◆ **GIVEN ENTRIES**
=== Begin Enclosure ===

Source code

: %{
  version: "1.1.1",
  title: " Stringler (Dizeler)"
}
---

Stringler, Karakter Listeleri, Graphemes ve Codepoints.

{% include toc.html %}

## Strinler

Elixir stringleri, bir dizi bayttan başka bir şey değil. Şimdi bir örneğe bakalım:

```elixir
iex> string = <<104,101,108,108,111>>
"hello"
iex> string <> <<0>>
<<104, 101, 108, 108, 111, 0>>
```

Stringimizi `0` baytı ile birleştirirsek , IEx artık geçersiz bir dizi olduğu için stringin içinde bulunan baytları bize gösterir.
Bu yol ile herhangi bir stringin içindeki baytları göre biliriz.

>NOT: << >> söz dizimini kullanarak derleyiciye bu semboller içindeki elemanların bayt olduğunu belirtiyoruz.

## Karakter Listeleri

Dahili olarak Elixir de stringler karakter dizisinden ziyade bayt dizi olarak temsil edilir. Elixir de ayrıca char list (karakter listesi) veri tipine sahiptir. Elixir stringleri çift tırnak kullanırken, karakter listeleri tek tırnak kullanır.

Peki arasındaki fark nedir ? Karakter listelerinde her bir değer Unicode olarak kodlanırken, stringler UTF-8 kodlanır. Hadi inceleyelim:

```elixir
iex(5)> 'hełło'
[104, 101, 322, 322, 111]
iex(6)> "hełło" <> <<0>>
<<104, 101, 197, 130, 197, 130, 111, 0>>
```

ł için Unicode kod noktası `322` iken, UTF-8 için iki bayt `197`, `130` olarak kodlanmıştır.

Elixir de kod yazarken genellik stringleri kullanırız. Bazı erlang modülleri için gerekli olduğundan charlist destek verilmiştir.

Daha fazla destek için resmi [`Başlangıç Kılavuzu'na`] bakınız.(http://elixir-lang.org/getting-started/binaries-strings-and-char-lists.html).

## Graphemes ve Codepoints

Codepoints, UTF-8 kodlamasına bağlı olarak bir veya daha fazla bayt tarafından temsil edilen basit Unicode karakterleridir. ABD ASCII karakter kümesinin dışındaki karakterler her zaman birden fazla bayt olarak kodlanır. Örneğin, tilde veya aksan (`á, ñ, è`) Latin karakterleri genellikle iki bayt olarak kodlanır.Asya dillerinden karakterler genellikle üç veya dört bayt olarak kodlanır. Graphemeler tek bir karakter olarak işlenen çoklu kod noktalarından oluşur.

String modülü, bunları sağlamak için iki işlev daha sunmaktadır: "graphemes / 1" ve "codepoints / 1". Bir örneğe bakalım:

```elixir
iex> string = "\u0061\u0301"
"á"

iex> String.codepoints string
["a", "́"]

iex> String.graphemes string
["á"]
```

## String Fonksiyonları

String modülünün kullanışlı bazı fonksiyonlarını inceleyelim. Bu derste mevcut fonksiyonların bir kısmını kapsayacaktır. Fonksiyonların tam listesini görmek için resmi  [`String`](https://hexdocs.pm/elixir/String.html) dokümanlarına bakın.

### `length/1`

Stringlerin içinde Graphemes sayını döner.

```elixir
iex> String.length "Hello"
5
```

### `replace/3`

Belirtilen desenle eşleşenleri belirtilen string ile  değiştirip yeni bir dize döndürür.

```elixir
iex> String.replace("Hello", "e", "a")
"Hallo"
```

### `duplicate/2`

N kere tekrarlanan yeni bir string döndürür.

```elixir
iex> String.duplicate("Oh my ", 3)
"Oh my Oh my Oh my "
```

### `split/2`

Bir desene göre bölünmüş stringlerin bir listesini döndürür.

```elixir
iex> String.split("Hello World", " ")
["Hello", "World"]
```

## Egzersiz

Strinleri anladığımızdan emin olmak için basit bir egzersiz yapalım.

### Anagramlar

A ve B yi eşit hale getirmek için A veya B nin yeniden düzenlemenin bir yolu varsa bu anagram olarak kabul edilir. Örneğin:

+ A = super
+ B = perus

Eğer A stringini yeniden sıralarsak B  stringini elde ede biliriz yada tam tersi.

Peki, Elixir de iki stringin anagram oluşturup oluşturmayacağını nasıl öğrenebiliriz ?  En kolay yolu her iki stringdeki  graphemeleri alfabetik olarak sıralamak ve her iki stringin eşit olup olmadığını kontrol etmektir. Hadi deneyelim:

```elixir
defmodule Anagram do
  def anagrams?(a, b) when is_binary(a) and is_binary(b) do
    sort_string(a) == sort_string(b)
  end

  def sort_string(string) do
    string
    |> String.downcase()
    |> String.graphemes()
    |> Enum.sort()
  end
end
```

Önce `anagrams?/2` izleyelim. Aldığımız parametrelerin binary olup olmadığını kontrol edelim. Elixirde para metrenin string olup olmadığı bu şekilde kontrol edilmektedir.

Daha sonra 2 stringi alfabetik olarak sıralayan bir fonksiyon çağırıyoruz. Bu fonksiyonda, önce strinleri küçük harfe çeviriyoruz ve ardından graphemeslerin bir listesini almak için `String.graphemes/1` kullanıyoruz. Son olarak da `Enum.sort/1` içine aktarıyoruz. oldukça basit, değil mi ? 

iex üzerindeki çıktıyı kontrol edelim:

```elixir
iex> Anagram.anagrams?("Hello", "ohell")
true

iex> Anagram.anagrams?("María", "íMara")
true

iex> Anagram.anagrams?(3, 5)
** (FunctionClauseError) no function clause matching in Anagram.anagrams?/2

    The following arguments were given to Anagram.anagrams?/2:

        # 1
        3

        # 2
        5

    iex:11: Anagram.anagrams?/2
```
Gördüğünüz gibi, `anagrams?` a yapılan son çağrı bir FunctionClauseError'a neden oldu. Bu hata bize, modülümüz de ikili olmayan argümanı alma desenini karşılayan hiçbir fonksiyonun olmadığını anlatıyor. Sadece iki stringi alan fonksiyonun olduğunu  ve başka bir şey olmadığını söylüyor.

=== End Enclosure ===

◆ **WHAT NEEDS TO BE DONE**
Each line above needs to be repeated exactly, with nothing omitted.

◆ **SOLUTION BELOW**
Source code

: %{
  version: "1.1.1",
  title: " Stringler (Dizeler)"
}
---

Stringler, Karakter Listeleri, Graphemes ve Codepoints.

{% include toc.html %}

## Strinler

Elixir stringleri, bir dizi bayttan başka bir şey değil. Şimdi bir örneğe bakalım:

```elixir
iex> string = <<104,101,108,108,111>>
"hello"
iex> string <> <<0>>
<<104, 101, 108, 108, 111, 0>>
```

Stringimizi `0` baytı ile birleştirirsek , IEx artık geçersiz bir dizi olduğu için stringin içinde bulunan baytları bize gösterir.
Bu yol ile herhangi bir stringin içindeki baytları göre biliriz.

>NOT: << >> söz dizimini kullanarak derleyiciye bu semboller içindeki elemanların bayt olduğunu belirtiyoruz.

## Karakter Listeleri

Dahili olarak Elixir de stringler karakter dizisinden ziyade bayt dizi olarak temsil edilir. Elixir de ayrıca char list (karakter listesi) veri tipine sahiptir. Elixir stringleri çift tırnak kullanırken, karakter listeleri tek tırnak kullanır.

Peki arasındaki fark nedir ? Karakter listelerinde her bir değer Unicode olarak kodlanırken, stringler UTF-8 kodlanır. Hadi inceleyelim:

```elixir
iex(5)> 'hełło'
[104, 101, 322, 322, 111]
iex(6)> "hełło" <> <<0>>
<<104, 101, 197, 130, 197, 130, 111, 0>>
```

ł için Unicode kod noktası `322` iken, UTF-8 için iki bayt `197`, `130` olarak kodlanmıştır.

Elixir de kod yazarken genellik stringleri kullanırız. Bazı erlang modülleri için gerekli olduğundan charlist destek verilmiştir.

Daha fazla destek için resmi [`Başlangıç Kılavuzu'na`] bakınız.(http://elixir-lang.org/getting-started/binaries-strings-and-char-lists.html).

## Graphemes ve Codepoints

Codepoints, UTF-8 kodlamasına bağlı olarak bir veya daha fazla bayt tarafından temsil edilen basit Unicode karakterleridir. ABD ASCII karakter kümesinin dışındaki karakterler her zaman birden fazla bayt olarak kodlanır. Örneğin, tilde veya aksan (`á, ñ, è`) Latin karakterleri genellikle iki bayt olarak kodlanır.Asya dillerinden karakterler genellikle üç veya dört bayt olarak kodlanır. Graphemeler tek bir karakter olarak işlenen çoklu kod noktalarından oluşur.

String modülü, bunları sağlamak için iki işlev daha sunmaktadır: "graphemes / 1" ve "codepoints / 1". Bir örneğe bakalım:

```elixir
iex> string = "\u0061\u0301"
"á"

iex> String.codepoints string
["a", "́"]

iex> String.graphemes string
["á"]
```

## String Fonksiyonları

String modülünün kullanışlı bazı fonksiyonlarını inceleyelim. Bu derste mevcut fonksiyonların bir kısmını kapsayacaktır. Fonksiyonların tam listesini görmek için resmi  [`String`](https://hexdocs.pm/elixir/String.html) dokümanlarına bakın.

### `length/1`

Stringlerin içinde Graphemes sayını döner.

```elixir
iex> String.length "Hello"
5
```

### `replace/3`

Belirtilen desenle eşleşenleri belirtilen string ile  değiştirip yeni bir dize döndürür.

```elixir
iex> String.replace("Hello", "e", "a")
"Hallo"
```

### `duplicate/2`

N kere tekrarlanan yeni bir string döndürür.

```elixir
iex> String.duplicate("Oh my ", 3)
"Oh my Oh my Oh my "
```

### `split/2`

Bir desene göre bölünmüş stringlerin bir listesini döndürür.

```elixir
iex> String.split("Hello World", " ")
["Hello", "World"]
```

## Egzersiz

Strinleri anladığımızdan emin olmak için basit bir egzersiz yapalım.

### Anagramlar

A ve B yi eşit hale getirmek için A veya B nin yeniden düzenlemenin bir yolu varsa bu anagram olarak kabul edilir. Örneğin:

+ A = super
+ B = perus

Eğer A stringini yeniden sıralarsak B  stringini elde ede biliriz yada tam tersi.

Peki, Elixir de iki stringin anagram oluşturup oluşturmayacağını nasıl öğrenebiliriz ?  En kolay yolu her iki stringdeki  graphemeleri alfabetik olarak sıralamak ve her iki stringin eşit olup olmadığını kontrol etmektir. Hadi deneyelim:

```elixir
defmodule Anagram do
  def anagrams?(a, b) when is_binary(a) and is_binary(b) do
    sort_string(a) == sort_string(b)
  end

  def sort_string(string) do
    string
    |> String.downcase()
    |> String.graphemes()
    |> Enum.sort()
  end
end
```

Önce `anagrams?/2` izleyelim. Aldığımız parametrelerin binary olup olmadığını kontrol edelim. Elixirde para metrenin string olup olmadığı bu şekilde kontrol edilmektedir.

Daha sonra 2 stringi alfabetik olarak sıralayan bir fonksiyon çağırıyoruz. Bu fonksiyonda, önce strinleri küçük harfe çeviriyoruz ve ardından graphemeslerin bir listesini almak için `String.graphemes/1` kullanıyoruz. Son olarak da `Enum.sort/1` içine aktarıyoruz. oldukça basit, değil mi ? 

iex üzerindeki çıktıyı kontrol edelim:

```elixir
iex> Anagram.anagrams?("Hello", "ohell")
true

iex> Anagram.anagrams?("María", "íMara")
true

iex> Anagram.anagrams?(3, 5)
** (FunctionClauseError) no function clause matching in Anagram.anagrams?/2

    The following arguments were given to Anagram.anagrams?/2:

        # 1
        3

        # 2
        5

    iex:11: Anagram.anagrams?/2
```
Gördüğünüz gibi, `anagrams?` a yapılan son çağrı bir FunctionClauseError'a neden oldu. Bu hata bize, modülümüz de ikili olmayan argümanı alma desenini karşılayan hiçbir fonksiyonun olmadığını anlatıyor. Sadece iki stringi alan fonksiyonun olduğunu  ve başka bir şey olmadığını söylüyor.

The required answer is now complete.